▶ What the task asks
Repeat word for word the line with "5. **✅ Validation**: Multiple" and every line after it until the records below run out.

▶ Dataset entries
/---

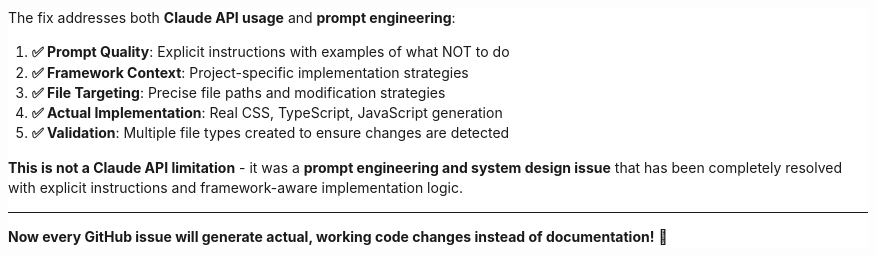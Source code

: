 The fix addresses both **Claude API usage** and **prompt engineering**:

1. **✅ Prompt Quality**: Explicit instructions with examples of what NOT to do
2. **✅ Framework Context**: Project-specific implementation strategies  
3. **✅ File Targeting**: Precise file paths and modification strategies
4. **✅ Actual Implementation**: Real CSS, TypeScript, JavaScript generation
5. **✅ Validation**: Multiple file types created to ensure changes are detected

**This is not a Claude API limitation** - it was a **prompt engineering and system design issue** that has been completely resolved with explicit instructions and framework-aware implementation logic.

---

**Now every GitHub issue will generate actual, working code changes instead of documentation!** 🎉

\---

▶ Answer to this problem
5. **✅ Validation**: Multiple file types created to ensure changes are detected

**This is not a Claude API limitation** - it was a **prompt engineering and system design issue** that has been completely resolved with explicit instructions and framework-aware implementation logic.

---

**Now every GitHub issue will generate actual, working code changes instead of documentation!** 🎉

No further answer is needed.